Helen, Bedale, Yorkshire
What a fantastic story. It must bring a smile to every reader's face, and a warm feeling to go back in time and dwell on that place we all shared as children, devoted to Blue Peterů Our programme that was serious telly for kids.
Enormous congratulations to Professor Hollander, and massive thanks and respect to Biddy Baxter for all that she did and brought to several generations.
Martin Giblin, Formby, Liverpool, UK
What a beautiful story, so inspiring. It made me think of how impressionable children are and that if all of us were to look back on our lives there would have been someone who inspired us at some point. I do hope that with all the PC forced onto teachers and alike that we don't forget to 'think outside the box' and empower children to turn their dreams into reality.
Nicola Weaver, Basingstoke, England
A great story. One that serves to remind us that you shouldn't stop dreaming. You've just brightened my day.
Great article. It really shows just how important it is to encourage children to follow their dreams and ideas. We should all take note.

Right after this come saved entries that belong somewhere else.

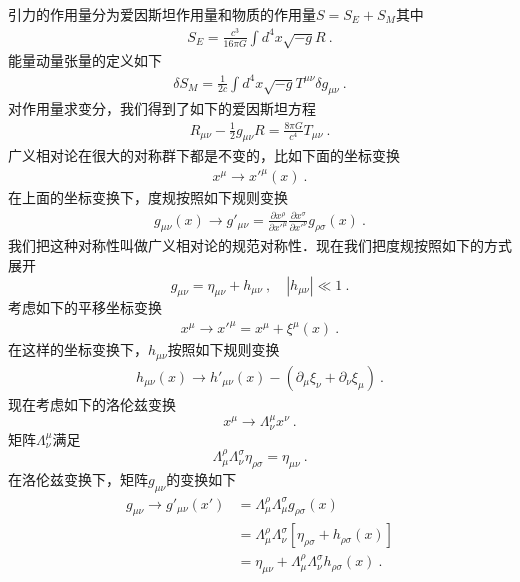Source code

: 引力的作用量分为爱因斯坦作用量和物质的作用量$S=S_E+S_M$其中
\begin{align}
S_E = \frac{c^3}{16\pi G} \int d^4 x \sqrt{-g} R~.
\end{align}
能量动量张量的定义如下
\begin{align}
\delta S_M = \frac{1}{2 c} \int d^4 x \sqrt{-g} T^{\mu\nu} \delta g_{\mu\nu} ~. 
\end{align}
对作用量求变分，我们得到了如下的爱因斯坦方程
\begin{align}
R_{\mu\nu} - \frac{1}{2} g_{\mu\nu} R = \frac{8\pi G}{c^4} T_{\mu\nu} ~. 
\end{align}
广义相对论在很大的对称群下都是不变的，比如下面的坐标变换
\begin{align}
x^\mu \rightarrow x'^\mu (x) ~. 
\end{align}
在上面的坐标变换下，度规按照如下规则变换
\begin{align}
g_{\mu\nu} (x) \rightarrow g'_{\mu\nu}  = \frac{\partial x^\rho}{\partial x'^\mu} \frac{\partial x^\sigma}{\partial x'^\nu} g_{\rho\sigma} (x) ~. 
\end{align}
我们把这种对称性叫做广义相对论的规范对称性．现在我们把度规按照如下的方式展开
\begin{equation}\label{Geomet_eq1}
g_{\mu\nu} = \eta_{\mu\nu} + h_{\mu\nu}~, \quad |h_{\mu\nu}| \ll 1 ~. 
\end{equation} 
考虑如下的平移坐标变换
\begin{align}
x^\mu \rightarrow x'^\mu = x^\mu + \xi^\mu (x) ~. 
\end{align}
在这样的坐标变换下，$h_{\mu\nu}$按照如下规则变换
\begin{align}
h_{\mu\nu} (x) \rightarrow h'_{\mu\nu} (x) - (\partial_\mu\xi_\nu+\partial_\nu \xi_\mu) ~.
\end{align}
现在考虑如下的洛伦兹变换
\begin{equation}
x^\mu \rightarrow \Lambda^\mu_\nu x^\nu ~.
\end{equation}
矩阵$\Lambda^\mu_\nu$满足
\begin{equation}
\Lambda^\rho_\mu\Lambda^\sigma_\nu \eta_{\rho\sigma} = \eta_{\mu\nu} ~. 
\end{equation}
在洛伦兹变换下，矩阵$g_{\mu\nu}$的变换如下
\begin{align}\nonumber
g_{\mu\nu} \rightarrow g'_{\mu\nu} (x') & = \Lambda^\rho_\mu \Lambda^\sigma_\mu g_{\rho\sigma} (x) \\\nonumber
& = \Lambda^\rho_\mu \Lambda^\sigma_\nu [\eta_{\rho\sigma} + h_{\rho\sigma}(x)] \\
& = \eta_{\mu\nu} + \Lambda^\rho_\mu \Lambda^\sigma_\nu h_{\rho\sigma} (x) ~.
\end{align}
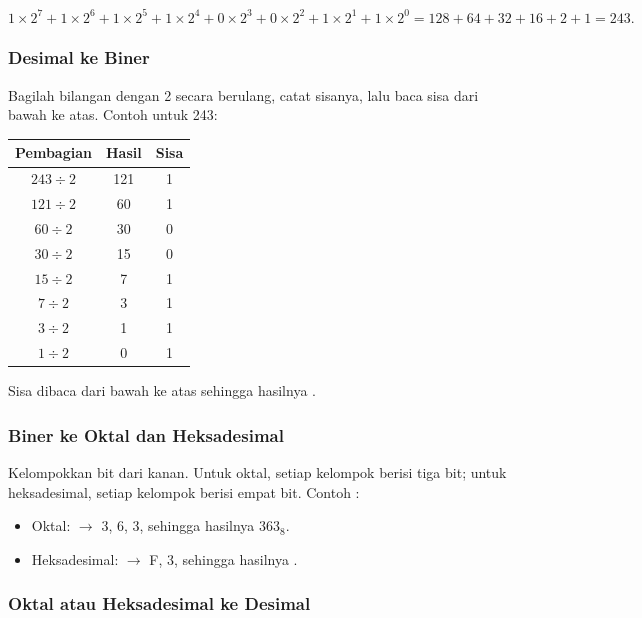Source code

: \[
    1 \times 2^7 + 1 \times 2^6 + 1 \times 2^5 + 1 \times 2^4
    + 0 \times 2^3 + 0 \times 2^2 + 1 \times 2^1 + 1 \times 2^0
    = 128 + 64 + 32 + 16 + 2 + 1 = 243.
\]

\subsubsection{Desimal ke Biner}

Bagilah bilangan dengan 2 secara berulang, catat sisanya, lalu baca
sisa dari bawah ke atas. Contoh untuk 243:

\begin{center}
\begin{tabular}{@{}ccc@{}}
    \toprule
    \textbf{Pembagian} & \textbf{Hasil} & \textbf{Sisa} \\
    \midrule
    $243 \div 2$ & 121 & 1 \\
    $121 \div 2$ & 60 & 1 \\
    $60 \div 2$ & 30 & 0 \\
    $30 \div 2$ & 15 & 0 \\
    $15 \div 2$ & 7 & 1 \\
    $7 \div 2$ & 3 & 1 \\
    $3 \div 2$ & 1 & 1 \\
    $1 \div 2$ & 0 & 1 \\
    \bottomrule
\end{tabular}
\end{center}

Sisa dibaca dari bawah ke atas sehingga hasilnya .

\subsubsection{Biner ke Oktal dan Heksadesimal}

Kelompokkan bit dari kanan. Untuk oktal, setiap kelompok berisi tiga
bit; untuk heksadesimal, setiap kelompok berisi empat bit. Contoh
:

\begin{itemize}
    \item Oktal:    $\rightarrow$
          3, 6, 3, sehingga hasilnya $363_8$.
    \item Heksadesimal:   $\rightarrow$
          F, 3, sehingga hasilnya .
\end{itemize}

\subsubsection{Oktal atau Heksadesimal ke Desimal}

It comes as no surprise that Mr Hollander expressed his desire to go into medicine at so young an age. I was five when I told a family friend that I wanted to do something in music when I grew up and 12 when I informed my cello teacher that I wanted to teach the cello. I came from a working class, non-musical family and am doing just what I said I would.
K Tucker, Horsham
Great story indeed. I have an old junior school essay (written when I was around eight or nine) that states "when I grow up I want to be an artist". I'm now 46 and have been a graphic designer all my working career.
Steve Edwards, Hampton, UK
Amazing. It is amazing what a little direction and positive encouragement of a child can do. Perhaps it's not Professor Hollander saving lives, but the ethos of Blue Peter. It is so good to hear some good news for once about children's TV.
What a superb and heart warming account. It goes to show how a little encouragement and belief goes such a very long way. Parents and employers take note.
What a wonderful inspiring letter -It reminds us that often the small things we do can have an enormous impact on others. Thank goodness for Biddy.